Barbara Spinelli ha realizado en Il sonno della memoria un lúcido ejercicio de reflexión sobre los infiernos de la reciente historia europea. Con ella comprobamos la importancia de impedir el triunfo del victimismo cínico en los pueblos en los que ha germinado la barbarie, porque estimula un sentimiento de regeneración que libera de deudas y deberes; constatamos que la capitulación ética no garantiza necesariamente la paz, y, sobre todo, aprendemos la imperiosa necesidad de la memoria, de una memoria viva, que sea experiencia productiva. Todo lo contrario de lo que tantos pretenden entre nosotros: vaciar la memoria, reducirla a puro monumento, a ornamento hueco, reducir a las víctimas a una condición puramente pasiva y eliminar su significado político.

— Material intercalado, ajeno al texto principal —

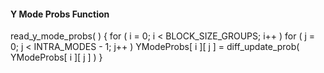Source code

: #### Y Mode Probs Function

<div class="syntax">
read_y_mode_probs( ) {
    for ( i = 0; i < BLOCK_SIZE_GROUPS; i++ )
        for ( j = 0; j < INTRA_MODES - 1; j++ )
            YModeProbs[ i ][ j ] = diff_update_prob( YModeProbs[ i ][ j ] )
}
</div>
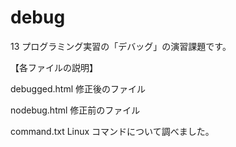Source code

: # debug

13 プログラミング実習の「デバッグ」の演習課題です。

【各ファイルの説明】

debugged.html 修正後のファイル

nodebug.html 修正前のファイル

command.txt Linux コマンドについて調べました。

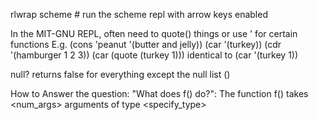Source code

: rlwrap scheme     # run the scheme repl with arrow keys enabled


In the MIT-GNU REPL, often need to quote() things or use ' for certain functions
E.g.
(cons 'peanut '(butter and jelly))
(car '(turkey))
(cdr '(hamburger 1 2 3))
(car (quote (turkey 1))) identical to (car '(turkey 1))

null? returns false for everything except the null list ()




How to Answer the question: "What does f() do?":
The function f() takes <num_args> arguments of type <specify_type>
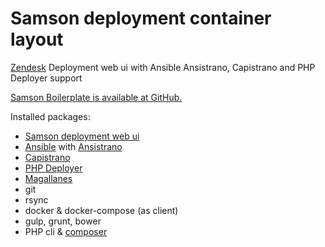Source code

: # Samson deployment container layout

[Zendesk](https://www.zendesk.com/) Deployment web ui with Ansible Ansistrano, Capistrano and PHP Deployer support

[Samson Boilerplate is available at GitHub.](https://github.com/webdevops/samson-deployment)

Installed packages:
* [Samson deployment web ui](https://github.com/zendesk/samson)
* [Ansible](https://www.ansible.com/) with [Ansistrano](https://github.com/ansistrano)
* [Capistrano](http://capistranorb.com/)
* [PHP Deployer](http://deployer.org/)
* [Magallanes](http://magephp.com/)
* git
* rsync
* docker & docker-compose (as client)
* gulp, grunt, bower
* PHP cli & [composer](https://getcomposer.org/)
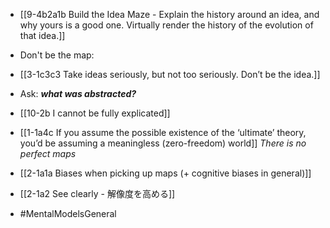 - [[9-4b2a1b Build the Idea Maze - Explain the history around an idea, and why yours is a good one. Virtually render the history of the evolution of that idea.]]

- Don't be the map:
- [[3-1c3c3 Take ideas seriously, but not too seriously. Don’t be the idea.]]

- Ask: ***what was abstracted?***
- [[10-2b I cannot be fully explicated]]
- [[1-1a4c If you assume the possible existence of the ‘ultimate’ theory, you’d be assuming a meaningless (zero-freedom) world]]
*There is no perfect maps*

- [[2-1a1a Biases when picking up maps (+ cognitive biases in general)]]
- [[2-1a2 See clearly - 解像度を高める]]


- #MentalModelsGeneral

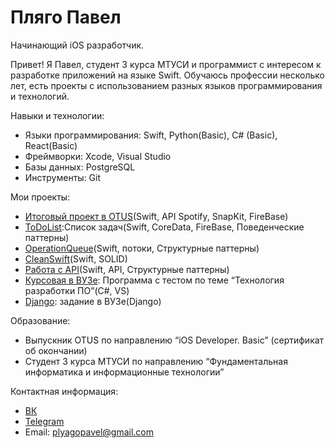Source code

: # Пляго Павел

Начинающий iOS разработчик.

Привет! Я Павел, студент 3 курса МТУСИ и программист с интересом к разработке приложений на языке Swift. 
Обучаюсь профессии несколько лет, есть проекты с использованием разных языков программирования и технологий.

Навыки и технологии:
- Языки программирования: Swift, Python(Basic), C# (Basic), React(Basic)
- Фреймворки: Xcode, Visual Studio
- Базы данных: PostgreSQL
- Инструменты: Git

Мои проекты:
- [Итоговый проект в OTUS](https://github.com/PlPavel/OTUS_finalProject)(Swift, API Spotify, SnapKit, FireBase)
- [ToDoList](https://github.com/PlPavel/ToDoList):Список задач(Swift, CoreData, FireBase, Поведенческие паттерны)
- [OperationQueue](https://github.com/PlPavel/OperationQueue)(Swift, потоки, Структурные паттерны)
- [CleanSwift](https://github.com/PlPavel/CleanSwift)(Swift, SOLID)
- [Работа с API](https://github.com/PlPavel/Codable)(Swift, API, Структурные паттерны)
- [Курсовая в ВУЗе](https://github.com/PlPavel/MTUCI_KURSOVAYA_2): Программа с тестом по теме “Технология разработки ПО”(C#, VS)
- [Django](https://github.com/PlPavel/djangolab4): задание в ВУЗе(Django)

Образование:
- Выпускник OTUS по направлению “iOS Developer. Basic” (сертификат об окончании)
- Студент 3 курса МТУСИ по направлению “Фундаментальная информатика и информационные технологии”

Контактная информация:
- [ВК](https://vk.com/id352302361)
- [Telegram](https://t.me/PlyashaPago)
- Email: [plyagopavel@gmail.com](mailto:plyagopavel@gmail.com)
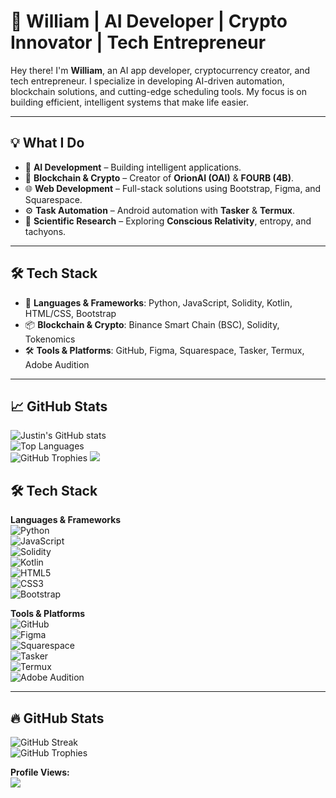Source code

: # 🚀 William | AI Developer | Crypto Innovator | Tech Entrepreneur  

Hey there! I'm **William**, an AI app developer, cryptocurrency creator, and tech entrepreneur. I specialize in developing AI-driven automation, blockchain solutions, and cutting-edge scheduling tools. My focus is on building efficient, intelligent systems that make life easier.

---

## 💡 What I Do  
- 🧠 **AI Development** – Building intelligent applications.  
- 🔗 **Blockchain & Crypto** – Creator of **OrionAI (OAI)** & **FOURB (4B)**.  
- 🌐 **Web Development** – Full-stack solutions using Bootstrap, Figma, and Squarespace.  
- ⚙️ **Task Automation** – Android automation with **Tasker** & **Termux**.  
- 🧬 **Scientific Research** – Exploring **Conscious Relativity**, entropy, and tachyons.  

---

## 🛠️ Tech Stack  
- 🚀 **Languages & Frameworks**: Python, JavaScript, Solidity, Kotlin, HTML/CSS, Bootstrap  
- 📦 **Blockchain & Crypto**: Binance Smart Chain (BSC), Solidity, Tokenomics  
- 🛠 **Tools & Platforms**: GitHub, Figma, Squarespace, Tasker, Termux, Adobe Audition  

---

## 📈 GitHub Stats  

![Justin's GitHub stats](https://github-readme-stats.vercel.app/api?username=your-github-username&show_icons=true&theme=radical)  
![Top Languages](https://github-readme-stats.vercel.app/api/top-langs/?username=your-github-username&layout=compact&theme=radical)  
![GitHub Trophies](https://github-profile-trophy.vercel.app/?username=your-github-username&theme=onedark)
![](https://komarev.com/ghpvc/?username=your-github-username&color=green)

## 🛠️ Tech Stack  
**Languages & Frameworks**  
![Python](https://img.shields.io/badge/-Python-3776AB?style=flat&logo=python&logoColor=white)  
![JavaScript](https://img.shields.io/badge/-JavaScript-F7DF1E?style=flat&logo=javascript&logoColor=black)  
![Solidity](https://img.shields.io/badge/-Solidity-363636?style=flat&logo=solidity&logoColor=white)  
![Kotlin](https://img.shields.io/badge/-Kotlin-0095D5?style=flat&logo=kotlin&logoColor=white)  
![HTML5](https://img.shields.io/badge/-HTML5-E34F26?style=flat&logo=html5&logoColor=white)  
![CSS3](https://img.shields.io/badge/-CSS3-1572B6?style=flat&logo=css3&logoColor=white)  
![Bootstrap](https://img.shields.io/badge/-Bootstrap-7952B3?style=flat&logo=bootstrap&logoColor=white)  

**Tools & Platforms**  
![GitHub](https://img.shields.io/badge/-GitHub-181717?style=flat&logo=github&logoColor=white)  
![Figma](https://img.shields.io/badge/-Figma-F24E1E?style=flat&logo=figma&logoColor=white)  
![Squarespace](https://img.shields.io/badge/-Squarespace-000000?style=flat&logo=squarespace&logoColor=white)  
![Tasker](https://img.shields.io/badge/-Tasker-FF6600?style=flat&logo=android&logoColor=white)  
![Termux](https://img.shields.io/badge/-Termux-000000?style=flat&logo=linux&logoColor=white)  
![Adobe Audition](https://img.shields.io/badge/-Adobe_Audition-9999FF?style=flat&logo=adobe-audition&logoColor=white)  

---

## 🔥 GitHub Stats  

![GitHub Streak](https://github-readme-streak-stats.herokuapp.com/?user=your-github-username&theme=radical)  
![GitHub Trophies](https://github-profile-trophy.vercel.app/?username=your-github-username&theme=onedark)  

**Profile Views:**  
![](https://komarev.com/ghpvc/?username=your-github-username&color=green)
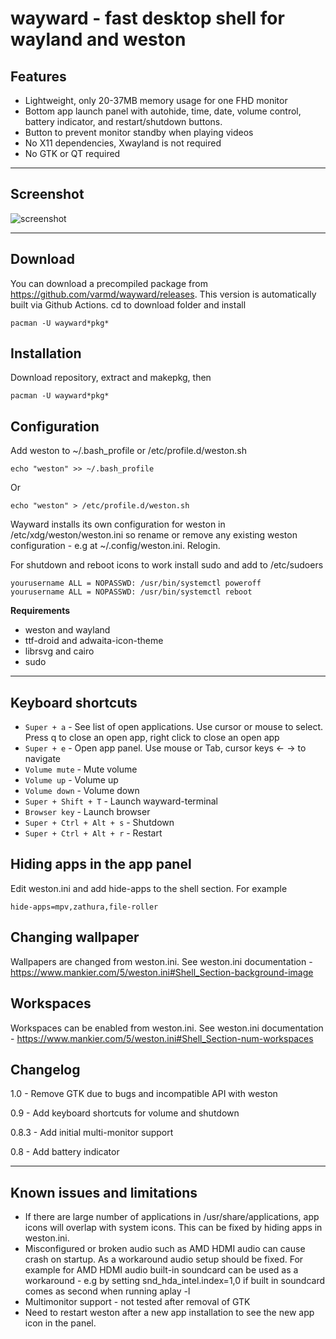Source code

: # wayward - fast desktop shell for wayland and weston

## Features

* Lightweight, only 20-37MB memory usage for one FHD monitor
* Bottom app launch panel with autohide, time, date, volume control, battery indicator, and restart/shutdown buttons.
* Button to prevent monitor standby when playing videos
* No X11 dependencies, Xwayland is not required
* No GTK or QT required

----
## Screenshot

![screenshot](https://raw.githubusercontent.com/varmd/wayward/master/screenshot.png "Screenshot")

----
## Download

You can download a precompiled package from https://github.com/varmd/wayward/releases. This version is automatically built via Github Actions. cd to download folder and install

    pacman -U wayward*pkg*

## Installation

Download repository, extract and makepkg, then

    pacman -U wayward*pkg*

## Configuration

Add weston to ~/.bash_profile or /etc/profile.d/weston.sh

    echo "weston" >> ~/.bash_profile

Or

    echo "weston" > /etc/profile.d/weston.sh

Wayward installs its own configuration for weston in /etc/xdg/weston/weston.ini so rename or remove any existing weston configuration - e.g at ~/.config/weston.ini.  Relogin.

For shutdown and reboot icons to work install sudo and add to /etc/sudoers

    yourusername ALL = NOPASSWD: /usr/bin/systemctl poweroff
    yourusername ALL = NOPASSWD: /usr/bin/systemctl reboot

**Requirements**

* weston and wayland
* ttf-droid and adwaita-icon-theme
* librsvg and cairo
* sudo

----
## Keyboard shortcuts

* `Super + a` - See list of open applications. Use cursor or mouse to select. Press q to close an open app, right click to close an open app
* `Super + e` - Open app panel. Use mouse or Tab, cursor keys <- -> to navigate
* `Volume mute` - Mute volume
* `Volume up` - Volume up
* `Volume down` - Volume down
* `Super + Shift + T` - Launch wayward-terminal
* `Browser key` - Launch browser
* `Super + Ctrl + Alt + s` - Shutdown
* `Super + Ctrl + Alt + r` - Restart

## Hiding apps in the app panel

Edit weston.ini and add hide-apps to the shell section. For example

    hide-apps=mpv,zathura,file-roller


## Changing wallpaper

Wallpapers are changed from weston.ini. See weston.ini documentation - https://www.mankier.com/5/weston.ini#Shell_Section-background-image

## Workspaces

Workspaces can be enabled from weston.ini. See weston.ini documentation - https://www.mankier.com/5/weston.ini#Shell_Section-num-workspaces

## Changelog

1.0   - Remove GTK due to bugs and incompatible API with weston

0.9   - Add keyboard shortcuts for volume and shutdown

0.8.3 - Add initial multi-monitor support

0.8   - Add battery indicator

----
## Known issues and limitations

* If there are large number of applications in /usr/share/applications, app icons will overlap with system icons. This can be fixed by hiding apps in weston.ini.
* Misconfigured or broken audio such as AMD HDMI audio can cause crash on startup. As a workaround audio setup should be fixed. For example for AMD HDMI audio built-in soundcard can be used as a workaround - e.g by setting snd_hda_intel.index=1,0 if built in soundcard comes as second when running aplay -l
* Multimonitor support - not tested after removal of GTK
* Need to restart weston after a new app installation to see the new app icon in the panel.




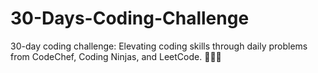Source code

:# 30-Days-Coding-Challenge
30-day coding challenge: Elevating coding skills through daily problems from CodeChef, Coding Ninjas, and LeetCode. 🚀🤞🏼
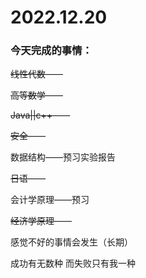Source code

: # 2022.12.20

### 今天完成的事情：

~~线性代数——~~

~~高等数学——~~

~~Java||c++——~~

~~安全——~~

数据结构——预习实验报告

~~日语——~~

会计学原理——预习

~~经济学原理——~~

感觉不好的事情会发生（长期）

成功有无数种 而失败只有我一种

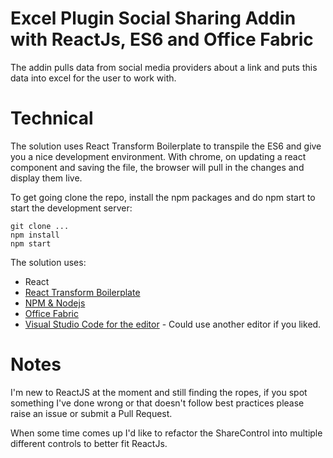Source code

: Excel Plugin Social Sharing Addin with ReactJs, ES6 and Office Fabric
========================================================

The addin pulls data from social media providers about a link and puts this data into excel for the user to work with. 

Technical
============================

The solution uses React Transform Boilerplate to transpile the ES6 and give you a nice development environment.
With chrome, on updating a react component and saving the file, the browser will pull in the changes and display them live. 

To get going clone the repo, install the npm packages and do npm start to start the development server:

	git clone ...
	npm install
	npm start

The solution uses:

 - React
 - [React Transform Boilerplate](https://github.com/gaearon/react-transform-boilerplate)
 - [NPM & Nodejs](https://nodejs.org/en/)
 - [Office Fabric](http://officeuifabric.com/) 
 - [Visual Studio Code for the editor](https://code.visualstudio.com/) - Could use another editor if you liked. 

Notes
============================

I'm new to ReactJS at the moment and still finding the ropes, if you spot something I've done wrong or that doesn't follow best practices please raise an issue or submit a Pull Request.

When some time comes up I'd like to refactor the ShareControl into multiple different controls to better fit ReactJs.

La memoria, antes que nada, exige justicia; que sólo es posible con el reconocimiento del daño causado y de la culpa, individual y también colectiva, política. Y la justicia no es compatible con la amortización anticipada de la culpa, pretensión que de forma tan reiterada aparece entre nosotros y que continuamente perciben los actores de la barbarie. El fin del terrorismo no puede llevar aparejado, por sí solo, el perdón, porque haría desaparecer cualquier contenido disuasorio y reparador de la justicia. Y olvidaría que, aunque a muchos les disguste, el tiempo transcurrido no ha sido intrascendente. Un personaje de Isaac Bashevis Singer en Sombras sobre el Hudson sostiene que en los libros sagrados uno encuentra enseñanzas de provecho, aun cuando no sepa dónde obtener la fe para creer que todo es tal como allí se cuenta. Algo así ocurre, a mi juicio, con Guero, la obra cumbre de las letras vascas. En ella, Pedro de Axular nos enseña que la misericordia no es posible, aun siendo Dios infinitamente misericordioso, sin experimentar previamente las exigencias de la justicia, sin conocer su grandeza. Sólo la justicia abre camino al perdón. El perdón acabará siendo necesario, pero requiere maduración; de quien lo recibe, de quien lo concede, del conjunto de la sociedad y, no en último lugar, de quienes han soportado más directamente los efectos de la barbarie. Porque la gracia es una medida política que exige sólida legitimidad para ser ejercida, que necesita merecimiento y consenso, a riesgo de un gran coste político, por el peligro de convertirse en mera anulación de la justicia.
La firme exigencia de justicia y la reivindicación de la memoria no pueden, sin embargo, arrastrarnos a una dinámica de visceralismo partidista. Si nos adentramos por ella podremos considerarnos cargados de razones, pero pondremos en peligro la misma utilidad de la memoria, facilitando el triunfo de quienes siempre han perseguido el olvido. Y condenaremos a las víctimas a que sus heridas se mantengan permanentemente abiertas, impidiéndoles alcanzar el sosiego, aun en lo irremediable de su experiencia. La memoria es materia sensible, sumamente frágil que, si queremos que sea productiva, exige ser tratada con delicadeza y miramiento para evitar que se nos quiebre entre las manos.
Alberto López Basaguren es catedrático de Derecho Constitucional de la Universidad del País Vasco.